Why this matters: Delivery allows batching multiple orders; ride-sharing typically does not. Typical answer: Focus on ride-sharing, mention delivery as extension. Architecture impact: Delivery adds order batching optimization layer.
Stating assumptions
I will assume: ride-sharing focus, 100K concurrent drivers per city, optimize for rider wait time with driver fairness, multiple vehicle types, and real-time matching within 5 seconds.
The Hard Part
Say this out loud
The hard part is balancing match speed with match quality while handling rapidly changing driver locations. We need sub-second location updates and sub-5-second matching.
Why this is genuinely hard:
- 1.Real-time Location Tracking: 100K drivers sending GPS updates every 3-5 seconds = 20-30K updates/second per city. Must index for fast geo-queries.
- 2.Matching Optimization: Finding the globally optimal driver-rider assignment is NP-hard. We need approximation algorithms that are fast enough for real-time.
- 3.Race Conditions: Two riders request at the same time, both see the same nearby driver. How do we prevent double-booking?
- 4.Stale Data: Driver location from 5 seconds ago may be outdated. Driver may have moved or gone offline.
- 5.Supply-Demand Imbalance: During rush hour, more riders than drivers. How do we queue fairly? During slow times, how do we distribute rides fairly among drivers?
Common mistake
Candidates often propose simple nearest-driver matching without considering: What if that driver is about to complete a trip? What about driver fairness (some drivers get all rides)? What about matching quality vs speed tradeoff?
The fundamental tradeoffs:
- Speed vs Quality: Instant greedy match vs waiting to batch and optimize - Rider vs Driver: Minimize rider wait vs fair distribution to drivers - Local vs Global: Best match for this rider vs best overall system utilization - Accuracy vs Freshness: Precise ETA calculations vs using cached/stale data
Scale and Access Patterns
Let me estimate the scale for a major city like San Francisco or New York.

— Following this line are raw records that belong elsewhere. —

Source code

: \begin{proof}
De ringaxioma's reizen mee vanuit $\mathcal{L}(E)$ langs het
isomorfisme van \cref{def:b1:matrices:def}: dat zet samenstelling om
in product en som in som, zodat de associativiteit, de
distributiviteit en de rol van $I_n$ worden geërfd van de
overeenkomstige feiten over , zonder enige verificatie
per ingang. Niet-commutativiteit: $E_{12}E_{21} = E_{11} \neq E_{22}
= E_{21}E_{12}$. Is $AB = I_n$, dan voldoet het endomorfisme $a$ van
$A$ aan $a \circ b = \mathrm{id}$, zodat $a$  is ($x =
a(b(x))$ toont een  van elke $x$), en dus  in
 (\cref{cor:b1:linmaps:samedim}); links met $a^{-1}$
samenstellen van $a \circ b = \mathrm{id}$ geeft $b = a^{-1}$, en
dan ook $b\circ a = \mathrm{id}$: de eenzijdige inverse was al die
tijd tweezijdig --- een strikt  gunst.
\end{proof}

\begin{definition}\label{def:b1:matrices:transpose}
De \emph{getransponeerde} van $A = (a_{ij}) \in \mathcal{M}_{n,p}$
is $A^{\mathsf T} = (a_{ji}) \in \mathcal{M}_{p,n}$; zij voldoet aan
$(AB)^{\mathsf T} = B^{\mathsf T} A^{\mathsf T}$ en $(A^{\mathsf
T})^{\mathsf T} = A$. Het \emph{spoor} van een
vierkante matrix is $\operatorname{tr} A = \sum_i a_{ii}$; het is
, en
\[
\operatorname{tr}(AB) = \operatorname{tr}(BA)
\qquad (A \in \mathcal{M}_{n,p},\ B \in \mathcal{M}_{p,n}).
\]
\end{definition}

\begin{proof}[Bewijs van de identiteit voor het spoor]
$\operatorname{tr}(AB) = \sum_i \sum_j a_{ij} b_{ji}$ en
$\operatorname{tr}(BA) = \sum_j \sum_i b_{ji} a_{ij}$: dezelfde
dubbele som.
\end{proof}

| Dimension | Value | Impact |
|---|---|---|
| Concurrent drivers (city) | 100,000 | Need efficient geo-index |
| Location updates/second | 25,000 | High write throughput for location store |
What to say
At 25K location updates per second and 167 matches per second per city, we need a geo-spatial index optimized for both high write throughput and fast proximity queries.
Access Pattern Analysis:
- Write-heavy for locations: 25K writes/sec vs hundreds of reads for matching - Read pattern: Find all drivers within X km of a point, sorted by distance/ETA - Highly localized: 95% of queries are within a single city - Time-sensitive: Data older than 30 seconds is nearly useless - Bursty: Rush hour has 5-10x normal traffic
Location storage per driver:
- driver_id: 8 bytes
- latitude: 8 bytes High-Level Architecture
Let me design the architecture starting with core components.
What to say
I will separate the system into three main services: Location Service (tracking), Matching Service (dispatch), and Trip Service (state management). They communicate via async events with synchronous calls only for critical paths.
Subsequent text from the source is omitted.